Do you offer consequences for your children in areas they were struggling with? If so, what kinds of consequences do you utilize?
Do I even really need to say anything here? I think that my previous posts have made MY views on this subject intensely clear. Children need discipline — it is the job of parents to teach them that actions have consequences, in the form of either reward or punishment, depending on the positive or negative nature of the action.
If children never learn that bad behavior is not acceptable in their own homes, the world will be happy to teach them…or is it ‘mean-spirited’ for administration to expel them from school due to bad behavior, or for law enforcement to jail them because they don’t think they are required to follow rules.

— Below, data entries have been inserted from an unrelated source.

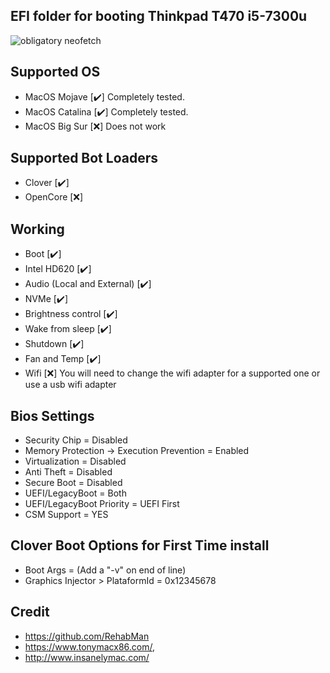 ## EFI folder for booting Thinkpad T470 i5-7300u
![obligatory neofetch](https://preview.redd.it/lfmpdx6czgb51.jpg?width=1920&format=pjpg&auto=webp&s=90092648c0f9f9cde211975729bb5d252834ba81)

## Supported OS
 - MacOS Mojave [✔️] Completely tested.
 - MacOS Catalina [✔️] Completely tested.
 - MacOS Big Sur [❌] Does not work

## Supported Bot Loaders
 - Clover [✔️] 
 - OpenCore [❌] 

## Working
 - Boot [✔️] 
 - Intel HD620 [✔️] 
 - Audio (Local and External) [✔️] 
 - NVMe [✔️] 
 - Brightness control [✔️] 
 - Wake from sleep [✔️] 
 - Shutdown [✔️] 
 - Fan and Temp [✔️] 
 - Wifi [❌] You will need to change the wifi adapter for a supported one or use a usb wifi adapter

## Bios Settings
 - Security Chip = Disabled
 - Memory Protection -> Execution Prevention = Enabled
 - Virtualization = Disabled
 - Anti Theft = Disabled
 - Secure Boot = Disabled
 - UEFI/LegacyBoot = Both
 - UEFI/LegacyBoot Priority = UEFI First
 - CSM Support = YES

## Clover Boot Options for First Time install
 - Boot Args = (Add a "-v" on end of line)
 - Graphics Injector > PlataformId = 0x12345678

## Credit
 - https://github.com/RehabMan
 - https://www.tonymacx86.com/,
 - http://www.insanelymac.com/
  
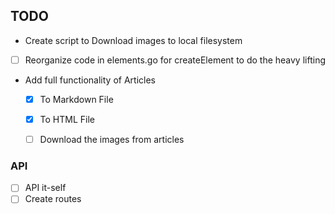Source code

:

## TODO

- Create script to Download images to local filesystem

- [ ] Reorganize code in elements.go for createElement to do the heavy lifting

- Add full functionality of Articles
  - [x] To Markdown File
  - [x] To HTML File
  - [ ] Download the images from articles


### API
  - [ ] API it-self 
  - [ ] Create routes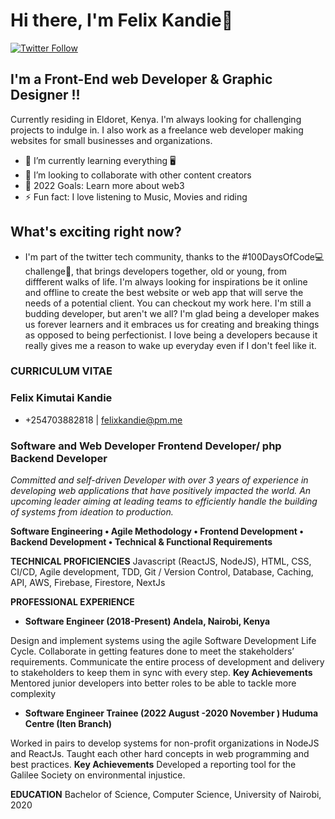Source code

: # Hi there, I'm Felix Kandie👋 
[![Twitter Follow](https://img.shields.io/twitter/follow/felixkandie_?color=1DA1F2&logo=twitter&style=for-the-badge)](https://twitter.com/intent/follow?original_referer=https%3A%2F%2Fgithub.com%2Ffelixkandie_&screen_name=felixkandie_)


## I'm a Front-End web Developer & Graphic Designer !!
Currently residing in Eldoret, Kenya. I'm always looking for challenging projects to indulge in. I also work as a freelance web developer making websites for small businesses and organizations.

- 🌱 I’m currently learning everything 🖥️ 
- 👯 I’m looking to collaborate with other content creators
- 🥅 2022 Goals: Learn more about web3
- ⚡ Fun fact: I love listening to Music, Movies and riding
## What's exciting right now?
- I'm part of the twitter tech community, thanks to the #100DaysOfCode💻 challenge🤼, that brings developers together, old or young, from diffferent walks of life. I'm always looking for inspirations be it online and offline to create 
the best website or web app that will serve the needs of a potential client. You can checkout my work here. I'm still a budding developer, but aren't we all? I'm glad being a developer makes us forever learners and it embraces us for creating and breaking things as opposed to being perfectionist. I love being a developers because it really gives me a reason to wake up everyday even if I don't feel like it.



### CURRICULUM VITAE
### Felix Kimutai Kandie
- +254703882818 | felixkandie@pm.me 

### Software and Web Developer Frontend Developer/ php Backend Developer 

_Committed and self-driven Developer with over 3 years of experience in developing web applications that have positively impacted the world. An upcoming leader aiming at leading teams to efficiently handle the building of systems from ideation to production._ 

**Software Engineering  • Agile Methodology • Frontend Development • Backend Development • Technical & Functional Requirements**

**TECHNICAL PROFICIENCIES**
Javascript (ReactJS, NodeJS), HTML, CSS, CI/CD, Agile development, TDD, Git / Version Control, Database, Caching, API, AWS, Firebase, Firestore, NextJs

**PROFESSIONAL EXPERIENCE**

- **Software Engineer (2018-Present)         				Andela, Nairobi, Kenya**


Design and implement systems using the agile Software Development Life Cycle. Collaborate in getting features done to meet the stakeholders’ requirements. Communicate the entire process of development and delivery to stakeholders to keep them in sync with every step.
**Key Achievements**
Mentored junior developers into better roles to be able to tackle more complexity


- **Software Engineer Trainee (2022 August -2020 November ) 		        Huduma Centre (Iten Branch)** 


Worked in pairs to develop systems for non-profit organizations in NodeJS and ReactJs. Taught each other hard concepts in web programming and best practices. 
**Key Achievements**
Developed a reporting tool for the Galilee Society on environmental injustice.

**EDUCATION**
Bachelor of Science, Computer Science, University of Nairobi, 2020


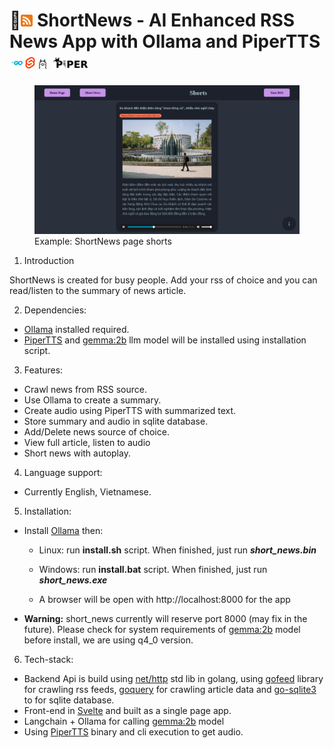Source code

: # 📰<img height=19 src="./docs/rss-logo.png"> ShortNews - AI Enhanced RSS News App with Ollama and PiperTTS <img height=20 src="./docs/go-logo.png"><img height=20 src="./docs/svelte-logo.png"><img height=20 src="./docs/ollama-logo.png"> <img height=20 src="./docs/piper-logo.png">

<figure>
    <img src="./docs/home.png">
    <figcaption>Example: ShortNews page shorts</figcaption>
</figure>

1. Introduction

ShortNews is created for busy people. Add your rss of choice and you can read/listen to the summary of news article. 

2. Dependencies:

* [Ollama](https://ollama.com/) installed required.
* [PiperTTS](https://github.com/rhasspy/piper) and [gemma:2b](https://ollama.com/library/gemma) llm model will be installed using installation script.

3. Features:

* Crawl news from RSS source.
* Use Ollama to create a summary.
* Create audio using PiperTTS with summarized text.
* Store summary and audio in sqlite database.
* Add/Delete news source of choice.
* View full article, listen to audio
* Short news with autoplay.

4. Language support:
* Currently English, Vietnamese.

5. Installation:
* Install [Ollama](https://ollama.com/) then:

    * Linux: run **install.sh** script. When finished, just run ***short_news.bin***

    * Windows: run **install.bat** script. When finished, just run ***short_news.exe***
    * A browser will be open with http://localhost:8000 for the app
* **Warning:** short_news currently will reserve port 8000 (may fix in the future). Please check for system requirements of [gemma:2b](https://ollama.com/library/gemma) model before install, we are using q4_0 version.

6. Tech-stack:
* Backend Api is build using [net/http](https://pkg.go.dev/net/http) std lib in golang, using [gofeed](https://github.com/mmcdole/gofeed) library for crawling rss feeds, [goquery](https://github.com/PuerkitoBio/goquery) for crawling article data and [go-sqlite3](github.com/mattn/go-sqlite3) to for sqlite database.
* Front-end in [Svelte](https://svelte.dev/) and built as a single page app.
* Langchain + Ollama for calling [gemma:2b](https://ollama.com/library/gemma) model
* Using [PiperTTS](https://github.com/rhasspy/piper) binary and cli execution to get audio.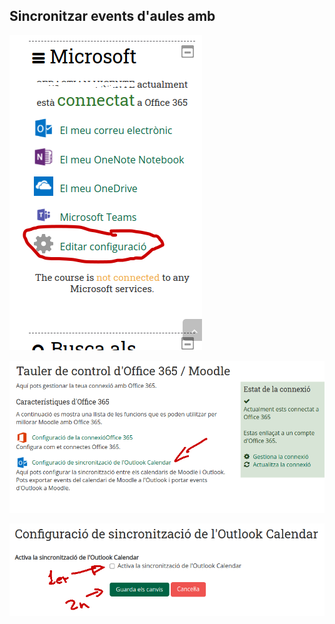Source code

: ## Sincronitzar events d'aules amb 

![](/images_sincro_calendar_aules/editar_configuracio.png) 

![](/images_sincro_calendar_aules/configuracio_sincro.png)

![](/images_sincro_calendar_aules/sincro.png)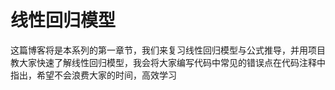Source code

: # 线性回归模型
这篇博客将是本系列的第一章节，我们来复习线性回归模型与公式推导，并用项目教大家快速了解线性回归模型，我会将大家编写代码中常见的错误点在代码注释中指出，希望不会浪费大家的时间，高效学习
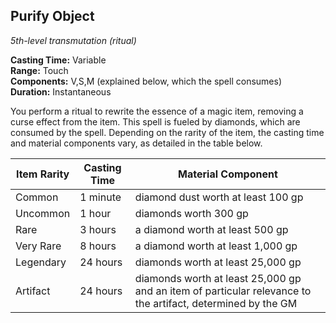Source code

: ## Purify Object
_5th-level transmutation (ritual)_

**Casting Time:** Variable  
**Range:** Touch  
**Components:** V,S,M (explained below, which the spell consumes)  
**Duration:** Instantaneous

You perform a ritual to rewrite the essence of a magic item, removing a curse effect from the item. This spell is fueled by diamonds, which are consumed by the spell. Depending on the rarity of the item, the casting time and material components vary, as detailed in the table below.

| Item Rarity | Casting Time | Material Component                                                                          |
|-------------|--------------|---------------------------------------------------------------------------------------------|
| Common      | 1 minute     | diamond dust worth at least 100 gp                                                          |
| Uncommon    | 1 hour       | diamonds worth 300 gp                                                                       |
| Rare        | 3 hours      | a diamond worth at least 500 gp                                                             |
| Very Rare   | 8 hours      | a diamond worth at least 1,000 gp                                                           |
| Legendary   | 24 hours     | diamonds worth at least 25,000 gp                                                           |
| Artifact    | 24 hours     | diamonds worth at least 25,000 gp and an item of particular relevance to the artifact, determined by the GM |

Punishments are not intended to be enjoyable…I feel that chores as a punishment is GENIUS…it is not fun, but is not simply punishment for punishment’s sake, either…it teaches responsibility and good habits, and also enforces the need to follow family and societal rules.
“If you don’t discipline your children, society will.” I’m a firm believer in this, and applaud your determination to raise responsible, disciplined children. Bad actions result in bad consequences, and if they don’t learn this at home, with people who love them unconditionally, then they will have a very rude awakening when sent out into the real world. And can I just point out the fact that housework and chores is vital life skill….who is going to be cleaning their bathrooms when they turn 18? It’s far easier if they have these good habits taught and ingrained at a young age so that they can be (gasp) responsible and independent grown-ups!
Chores are an element of responsiblity. It seems to me that the idea of chores with respect to the Taz had more to do with accepting his responsibility, as in, the more responsibility he took, the less chores he would then be responsible for, yes? As such, it’s not “punishment” per se. Punishment doesn’t work. The child learns to hate the punishement, but that does nothing to correct the behavior. Wolvie and The Bat have “star-charts” on which they earn stars to get the stuff they wants. Unacceptable behavior loses stars; it’s not punishment, it’s a matter of fact.
I personally think the chore punishment idea is the most genius thing you’ve ever come up with.